Enteroviral infections are diagnosed mainly on the basis of clinical features; however, a specific diagnosis of enterovirus infection requires detection of the virus in patient samples. In some cases, complementary tests may be useful.

Serologic studies

The detection of virus-specific immunoglobulin M (IgM) antibodies by means of enzyme-linked immunosorbent assay (ELISA) can aid diagnosis and can be detected as early as the second day of infection.

Serum samples should be obtained during the acute phase of the disease since IgM antibodies rapidly disappear. The antibodies are usually group specific and not serotype specific.

No universal antibody or antigen assay exists because no single antigen is present in all enterovirus serotypes. Serology has no role in routine diagnosis.

Cell culture

Cell culture may allow isolation of the virus. Samples are obtained from the blood, stool, pharyngeal secretions, or vesicular fluid. Some reports suggest that the best results are achieved when samples are collected from the upper respiratory tract, gastrointestinal tract, or cerebrospinal fluid. However, the most specific findings are found in samples from blood and blister fluid.

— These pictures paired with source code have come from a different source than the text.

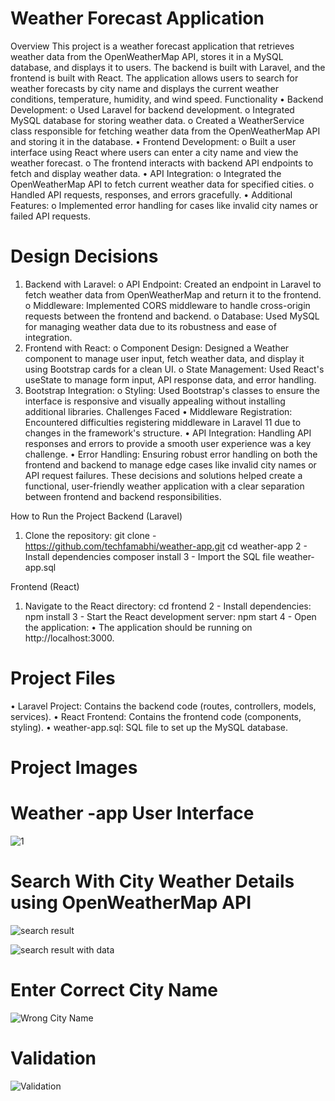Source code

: # Weather Forecast Application
Overview
This project is a weather forecast application that retrieves weather data from the OpenWeatherMap API, stores it in a MySQL database, and displays it to users. The backend is built with Laravel, and the frontend is built with React. The application allows users to search for weather forecasts by city name and displays the current weather conditions, temperature, humidity, and wind speed.
Functionality
•	Backend Development:
o	Used Laravel for backend development.
o	Integrated MySQL database for storing weather data.
o	Created a WeatherService class responsible for fetching weather data from the OpenWeatherMap API and storing it in the database.
•	Frontend Development:
o	Built a user interface using React where users can enter a city name and view the weather forecast.
o	The frontend interacts with backend API endpoints to fetch and display weather data.
•	API Integration:
o	Integrated the OpenWeatherMap API to fetch current weather data for specified cities.
o	Handled API requests, responses, and errors gracefully.
•	Additional Features:
o	Implemented error handling for cases like invalid city names or failed API requests.
# Design Decisions
1.	Backend with Laravel:
o	API Endpoint: Created an endpoint in Laravel to fetch weather data from OpenWeatherMap and return it to the frontend.
o	Middleware: Implemented CORS middleware to handle cross-origin requests between the frontend and backend.
o	Database: Used MySQL for managing weather data due to its robustness and ease of integration.
2.	Frontend with React:
o	Component Design: Designed a Weather component to manage user input, fetch weather data, and display it using Bootstrap cards for a clean UI.
o	State Management: Used React's useState to manage form input, API response data, and error handling.
3.	Bootstrap Integration:
o	Styling: Used Bootstrap's classes to ensure the interface is responsive and visually appealing without installing additional libraries.
Challenges Faced
•	Middleware Registration: Encountered difficulties registering middleware in Laravel 11 due to changes in the framework's structure.
•	API Integration: Handling API responses and errors to provide a smooth user experience was a key challenge.
•	Error Handling: Ensuring robust error handling on both the frontend and backend to manage edge cases like invalid city names or API request failures.
These decisions and solutions helped create a functional, user-friendly weather application with a clear separation between frontend and backend responsibilities.

How to Run the Project
Backend (Laravel)
1.	Clone the repository:
git clone  - https://github.com/techfamabhi/weather-app.git
cd weather-app
2 - Install dependencies
composer install
3 - Import the SQL file
weather-app.sql

Frontend (React)
1.	Navigate to the React directory:
cd frontend
2 - Install dependencies:
npm install
3 - Start the React development server:
npm start
4 - Open the application:
•	The application should be running on http://localhost:3000.


# Project Files
•	Laravel Project: Contains the backend code (routes, controllers, models, services).
•	React Frontend: Contains the frontend code (components, styling).
•	weather-app.sql: SQL file to set up the MySQL database.


# Project Images 

# Weather -app User Interface



![1](https://github.com/user-attachments/assets/ca582076-c0bf-481b-9b2e-d89daa1ae10d)


# Search With City Weather Details using OpenWeatherMap API
![search result](https://github.com/user-attachments/assets/3c0ef369-fdc7-44c9-bb48-a0e3e05263df)


![search result with data](https://github.com/user-attachments/assets/7b3017ce-8a11-47e4-8fa5-947e903dd78d)


# Enter Correct City Name
![Wrong City Name](https://github.com/user-attachments/assets/20056be7-08bd-46a9-a10e-03f5812fe01f)
# Validation 
![Validation](https://github.com/user-attachments/assets/5d743b7b-d7e1-4b12-ab7b-eeb394f4753b)

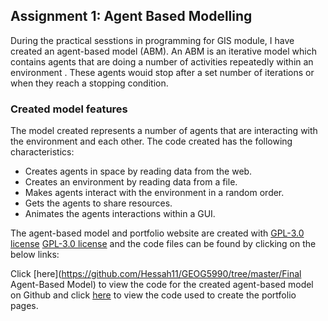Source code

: 
## Assignment 1: Agent Based Modelling
During the practical sesstions in programming for GIS module, I have created an agent-based model (ABM). An ABM 
is an iterative model which contains agents that are doing a number of activities repeatedly within an environment .
These agents wouid stop after a set number of iterations or when they reach a stopping condition.

### Created model features
The model created represents a number of agents that are interacting with the environment and each other.
The code created has the following characteristics:
  * Creates agents in space by reading data from the web.
  * Creates an environment by reading data from a file.
  * Makes agents interact with the environment in a random order.
  * Gets the agents to share resources.
  * Animates the agents interactions within a GUI.
  
The agent-based model and portfolio website are created with [GPL-3.0 license](https://github.com/Hessah11/GEOG5990/tree/master/LICENSE) [GPL-3.0 license](https://github.com/Hessah11/Hessah11.github.io/tree/master/LICENSE) and the code files can be found by clicking on the below links:

Click [here](https://github.com/Hessah11/GEOG5990/tree/master/Final Agent-Based Model) to view the code for the created agent-based model on Github and click [here](https://github.com/Hessah11/Hessah11.github.io) to view the code used to create the portfolio pages. 

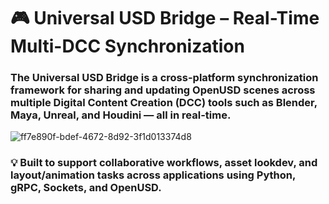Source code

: # 🎮 Universal USD Bridge – Real-Time Multi-DCC Synchronization

### The Universal USD Bridge is a cross-platform synchronization framework for sharing and updating OpenUSD scenes across multiple Digital Content Creation (DCC) tools such as Blender, Maya, Unreal, and Houdini — all in real-time.

![ff7e890f-bdef-4672-8d92-3f1d013374d8](https://github.com/user-attachments/assets/036317d3-7309-4bc9-b225-19ba4a857520)

  
### 💡 Built to support collaborative workflows, asset lookdev, and layout/animation tasks across applications using Python, gRPC, Sockets, and OpenUSD.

Findings in fecal specimens are least specific because enteroviruses may be shed for weeks after acute infection and can be detected well after the clinical illness has resolved. A 2007 study revealed that a throat culture plus a culture of two sterile vesicles (or from the rectum if no sterile vesicles are present) may have the highest yield for detecting enterovirus 71 (EV71) in patients with hand-foot-and-mouth disease (HFMD). [51]

Although enteroviruses take 4-8 days to grow and results are not usually available in sufficient time to have an impact on treatment of the patient, culture remains an important epidemiologic tool. Viral culture allows the clinician to isolate and identify the serotype of the virus causing disease.

Polymerase chain reaction

The reverse-transcriptase polymerase chain reaction (RT-PCR) has made enteroviral subtyping possible and has increased the enterovirus detection rate, especially in the analysis of cerebrospinal fluid.

As a reaction to the August, 2014 enterovirus D68 outbreak in the United States, the CDC has developed and begun using a new and faster laboratory test for enterovirus D68. [52] With RT-PCR testing, new outbreaks can be identified within a few days, rather than the weeks it took previously.

RT-PCR assays permit shorter turnover times, especially for the detection of enterovirus RNA. [53]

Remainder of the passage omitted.